Topic 1 - Corporate Borrowing Flashcards
1
Q
What is a creditor?
A
Someone the company owes money to
2
Q
Name the two main types of creditors and explain the difference between them.
A
- Two types = Secured creditors and unsecured creditors
- Difference
-Secure creditors have a way of getting their money back or some of it if the party fails to pay back the debt
-Unsecured creditors have no legal means to ensure they get paid and they rank below secured creditors in a winding up.

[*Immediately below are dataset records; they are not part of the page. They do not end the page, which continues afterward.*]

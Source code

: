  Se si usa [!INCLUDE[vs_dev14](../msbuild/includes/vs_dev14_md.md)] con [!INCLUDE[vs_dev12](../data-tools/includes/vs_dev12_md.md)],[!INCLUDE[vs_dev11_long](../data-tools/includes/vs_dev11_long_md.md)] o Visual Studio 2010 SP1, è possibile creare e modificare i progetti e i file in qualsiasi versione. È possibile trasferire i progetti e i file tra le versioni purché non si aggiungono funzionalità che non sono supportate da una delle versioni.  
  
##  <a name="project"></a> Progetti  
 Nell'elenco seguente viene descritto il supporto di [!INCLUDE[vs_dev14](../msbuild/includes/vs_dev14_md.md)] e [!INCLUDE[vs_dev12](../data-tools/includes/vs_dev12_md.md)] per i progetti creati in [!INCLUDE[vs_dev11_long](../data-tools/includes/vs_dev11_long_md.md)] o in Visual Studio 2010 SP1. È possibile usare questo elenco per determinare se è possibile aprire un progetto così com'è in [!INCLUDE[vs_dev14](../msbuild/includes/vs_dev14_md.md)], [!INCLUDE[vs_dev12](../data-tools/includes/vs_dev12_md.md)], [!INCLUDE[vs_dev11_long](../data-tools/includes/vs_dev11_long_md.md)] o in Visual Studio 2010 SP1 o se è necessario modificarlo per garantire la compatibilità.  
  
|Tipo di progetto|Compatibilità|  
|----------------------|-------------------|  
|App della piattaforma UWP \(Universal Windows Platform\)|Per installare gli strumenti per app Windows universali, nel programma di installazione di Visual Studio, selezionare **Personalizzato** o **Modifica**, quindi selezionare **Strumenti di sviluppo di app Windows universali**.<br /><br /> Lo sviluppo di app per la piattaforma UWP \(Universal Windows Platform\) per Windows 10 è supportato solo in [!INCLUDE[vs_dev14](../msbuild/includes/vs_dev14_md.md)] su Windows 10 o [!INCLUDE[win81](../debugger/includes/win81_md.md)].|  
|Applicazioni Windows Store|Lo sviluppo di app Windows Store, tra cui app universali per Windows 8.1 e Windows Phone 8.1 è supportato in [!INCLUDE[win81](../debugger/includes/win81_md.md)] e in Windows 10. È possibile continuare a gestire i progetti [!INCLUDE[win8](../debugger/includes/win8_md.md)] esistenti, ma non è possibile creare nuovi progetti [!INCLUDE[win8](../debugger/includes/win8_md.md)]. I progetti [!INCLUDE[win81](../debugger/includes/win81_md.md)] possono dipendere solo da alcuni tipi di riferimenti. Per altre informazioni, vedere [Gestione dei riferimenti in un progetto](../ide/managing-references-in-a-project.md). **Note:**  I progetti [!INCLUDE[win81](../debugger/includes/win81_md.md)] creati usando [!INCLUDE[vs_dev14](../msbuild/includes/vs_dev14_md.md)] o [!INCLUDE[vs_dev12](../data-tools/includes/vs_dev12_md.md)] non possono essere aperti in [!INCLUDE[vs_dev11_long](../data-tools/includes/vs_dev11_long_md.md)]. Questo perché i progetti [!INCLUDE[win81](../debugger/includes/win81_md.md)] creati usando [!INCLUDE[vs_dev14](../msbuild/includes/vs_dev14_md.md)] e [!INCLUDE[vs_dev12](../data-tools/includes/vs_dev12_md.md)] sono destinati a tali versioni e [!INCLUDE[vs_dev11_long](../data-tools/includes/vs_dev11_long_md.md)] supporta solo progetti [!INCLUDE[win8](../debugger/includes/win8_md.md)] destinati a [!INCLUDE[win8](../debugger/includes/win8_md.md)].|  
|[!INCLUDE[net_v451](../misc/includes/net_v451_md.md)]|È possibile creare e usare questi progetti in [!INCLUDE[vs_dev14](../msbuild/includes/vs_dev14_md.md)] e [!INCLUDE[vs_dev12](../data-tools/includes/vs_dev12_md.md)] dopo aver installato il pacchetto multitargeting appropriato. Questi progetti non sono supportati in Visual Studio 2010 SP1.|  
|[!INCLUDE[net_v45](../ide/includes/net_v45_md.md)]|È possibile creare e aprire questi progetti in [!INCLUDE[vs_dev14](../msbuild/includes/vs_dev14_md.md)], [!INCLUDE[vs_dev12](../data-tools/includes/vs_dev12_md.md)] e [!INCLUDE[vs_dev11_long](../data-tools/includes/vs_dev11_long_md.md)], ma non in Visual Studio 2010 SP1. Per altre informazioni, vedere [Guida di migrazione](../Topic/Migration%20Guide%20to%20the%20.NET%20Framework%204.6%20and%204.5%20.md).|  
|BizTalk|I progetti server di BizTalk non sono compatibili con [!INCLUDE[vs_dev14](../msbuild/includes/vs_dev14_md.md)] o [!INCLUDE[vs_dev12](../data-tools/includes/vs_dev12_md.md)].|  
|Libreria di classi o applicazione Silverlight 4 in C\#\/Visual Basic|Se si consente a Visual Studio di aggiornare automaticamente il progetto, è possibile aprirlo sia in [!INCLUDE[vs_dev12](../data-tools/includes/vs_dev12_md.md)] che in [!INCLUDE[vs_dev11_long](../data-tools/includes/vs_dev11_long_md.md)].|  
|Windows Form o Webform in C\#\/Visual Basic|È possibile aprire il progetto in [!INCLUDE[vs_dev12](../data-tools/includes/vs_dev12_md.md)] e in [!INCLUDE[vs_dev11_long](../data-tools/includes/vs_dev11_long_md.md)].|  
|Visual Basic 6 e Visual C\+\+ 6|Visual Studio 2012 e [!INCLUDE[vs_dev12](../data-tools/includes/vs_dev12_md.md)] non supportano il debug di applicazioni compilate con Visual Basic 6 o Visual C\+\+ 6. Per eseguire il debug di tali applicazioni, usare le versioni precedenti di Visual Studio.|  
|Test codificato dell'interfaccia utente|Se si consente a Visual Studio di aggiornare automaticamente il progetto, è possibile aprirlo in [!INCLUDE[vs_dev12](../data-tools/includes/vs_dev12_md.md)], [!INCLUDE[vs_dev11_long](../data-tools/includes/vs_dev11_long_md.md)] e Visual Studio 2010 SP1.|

-Enforcement options available to creditors also depends on the type of creditor they are.
3
Q
Explain the priority order in a liquidation.
A
- RC and liquidator’s fees/legal/accounting fees
- Secured creditors
- Unsecured creditors
- Bottom of the hierarchy is shareholders
4
Q
Explain the remedies for unsecured creditors.
A
- Sue company for debt - seek enforcement of this judgment
- Petition to wind up company
5
Q
Explain the remedies for secured creditors.
A
- Sue company for debt - seek enforcement of this judgment
- Petition to wind up company
- to take possession of the charged property (property that has been given security for a debt) and, subsequently, sell it without the assistance of the court;
- to apply for a court order to sell the charged property in their possession;
- to receive and apply the income from the possessed property to discharge the loan; or
- to appoint a receiver under the terms of the debenture, or apply to the court to appoint one
6
Q
Name the two types of mortgages
A
- Legal mortgage
- Equitable mortgage
7
Q
Explain a legal mortgage
A
- Legal mortgage = conditional transfer of property to a lending institution which can become absolute if default is made on the loan.
- Executed once company executes deed transferring ownership.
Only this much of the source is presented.